Exercise requirements:
When a line of the records contains "swap", copy it.

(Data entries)
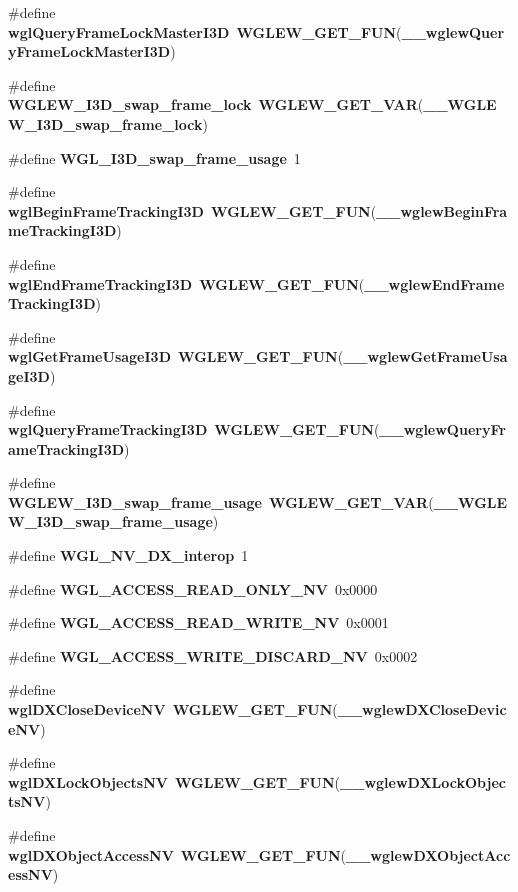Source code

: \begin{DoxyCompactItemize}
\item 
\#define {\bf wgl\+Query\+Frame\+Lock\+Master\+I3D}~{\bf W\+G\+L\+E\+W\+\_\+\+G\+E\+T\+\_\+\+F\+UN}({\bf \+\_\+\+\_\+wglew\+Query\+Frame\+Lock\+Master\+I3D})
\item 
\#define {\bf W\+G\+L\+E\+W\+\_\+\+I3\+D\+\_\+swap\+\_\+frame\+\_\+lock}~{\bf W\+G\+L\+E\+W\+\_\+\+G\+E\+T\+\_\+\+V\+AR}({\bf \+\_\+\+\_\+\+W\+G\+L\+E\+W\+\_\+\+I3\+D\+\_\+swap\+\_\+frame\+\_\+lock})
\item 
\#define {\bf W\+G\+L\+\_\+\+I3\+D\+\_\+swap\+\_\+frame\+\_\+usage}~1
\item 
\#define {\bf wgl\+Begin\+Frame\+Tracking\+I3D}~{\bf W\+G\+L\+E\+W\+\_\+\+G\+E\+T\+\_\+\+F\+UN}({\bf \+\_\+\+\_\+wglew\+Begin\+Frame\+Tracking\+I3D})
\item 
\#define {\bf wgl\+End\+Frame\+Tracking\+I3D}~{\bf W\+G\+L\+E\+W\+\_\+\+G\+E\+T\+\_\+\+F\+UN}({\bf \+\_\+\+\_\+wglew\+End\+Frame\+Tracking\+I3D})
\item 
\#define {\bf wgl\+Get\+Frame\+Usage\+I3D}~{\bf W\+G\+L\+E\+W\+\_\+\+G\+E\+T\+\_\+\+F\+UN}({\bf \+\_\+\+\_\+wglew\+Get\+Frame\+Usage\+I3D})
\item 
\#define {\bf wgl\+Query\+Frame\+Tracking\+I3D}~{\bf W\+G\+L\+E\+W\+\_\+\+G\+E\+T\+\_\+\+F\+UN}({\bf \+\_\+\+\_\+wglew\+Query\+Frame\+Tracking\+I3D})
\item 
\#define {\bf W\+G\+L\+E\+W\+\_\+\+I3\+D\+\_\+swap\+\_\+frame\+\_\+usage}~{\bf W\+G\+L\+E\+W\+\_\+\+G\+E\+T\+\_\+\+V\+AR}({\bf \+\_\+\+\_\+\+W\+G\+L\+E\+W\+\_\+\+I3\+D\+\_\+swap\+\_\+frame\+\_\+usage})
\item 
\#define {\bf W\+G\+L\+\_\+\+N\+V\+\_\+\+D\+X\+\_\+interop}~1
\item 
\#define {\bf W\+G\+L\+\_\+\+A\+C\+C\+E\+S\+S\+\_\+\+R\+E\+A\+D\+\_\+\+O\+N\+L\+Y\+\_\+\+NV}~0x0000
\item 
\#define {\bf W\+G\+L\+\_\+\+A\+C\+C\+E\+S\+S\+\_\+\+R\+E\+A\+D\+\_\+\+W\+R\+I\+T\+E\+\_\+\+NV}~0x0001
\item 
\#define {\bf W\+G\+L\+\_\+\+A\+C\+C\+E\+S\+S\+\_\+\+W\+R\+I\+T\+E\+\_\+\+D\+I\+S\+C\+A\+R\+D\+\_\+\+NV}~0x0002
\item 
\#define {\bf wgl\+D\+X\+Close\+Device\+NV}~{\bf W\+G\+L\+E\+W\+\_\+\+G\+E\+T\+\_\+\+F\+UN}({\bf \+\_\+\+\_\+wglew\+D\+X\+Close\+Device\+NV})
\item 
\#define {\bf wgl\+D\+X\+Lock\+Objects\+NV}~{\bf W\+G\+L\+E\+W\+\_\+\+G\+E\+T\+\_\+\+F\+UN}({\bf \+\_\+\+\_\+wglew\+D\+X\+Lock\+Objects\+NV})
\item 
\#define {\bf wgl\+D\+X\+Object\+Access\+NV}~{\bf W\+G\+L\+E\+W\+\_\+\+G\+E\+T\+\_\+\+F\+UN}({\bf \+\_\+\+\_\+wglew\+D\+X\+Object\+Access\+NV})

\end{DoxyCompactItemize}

Answer:
\#define {\bf W\+G\+L\+E\+W\+\_\+\+I3\+D\+\_\+swap\+\_\+frame\+\_\+lock}~{\bf W\+G\+L\+E\+W\+\_\+\+G\+E\+T\+\_\+\+V\+AR}({\bf \+\_\+\+\_\+\+W\+G\+L\+E\+W\+\_\+\+I3\+D\+\_\+swap\+\_\+frame\+\_\+lock})
\#define {\bf W\+G\+L\+\_\+\+I3\+D\+\_\+swap\+\_\+frame\+\_\+usage}~1
\#define {\bf W\+G\+L\+E\+W\+\_\+\+I3\+D\+\_\+swap\+\_\+frame\+\_\+usage}~{\bf W\+G\+L\+E\+W\+\_\+\+G\+E\+T\+\_\+\+V\+AR}({\bf \+\_\+\+\_\+\+W\+G\+L\+E\+W\+\_\+\+I3\+D\+\_\+swap\+\_\+frame\+\_\+usage})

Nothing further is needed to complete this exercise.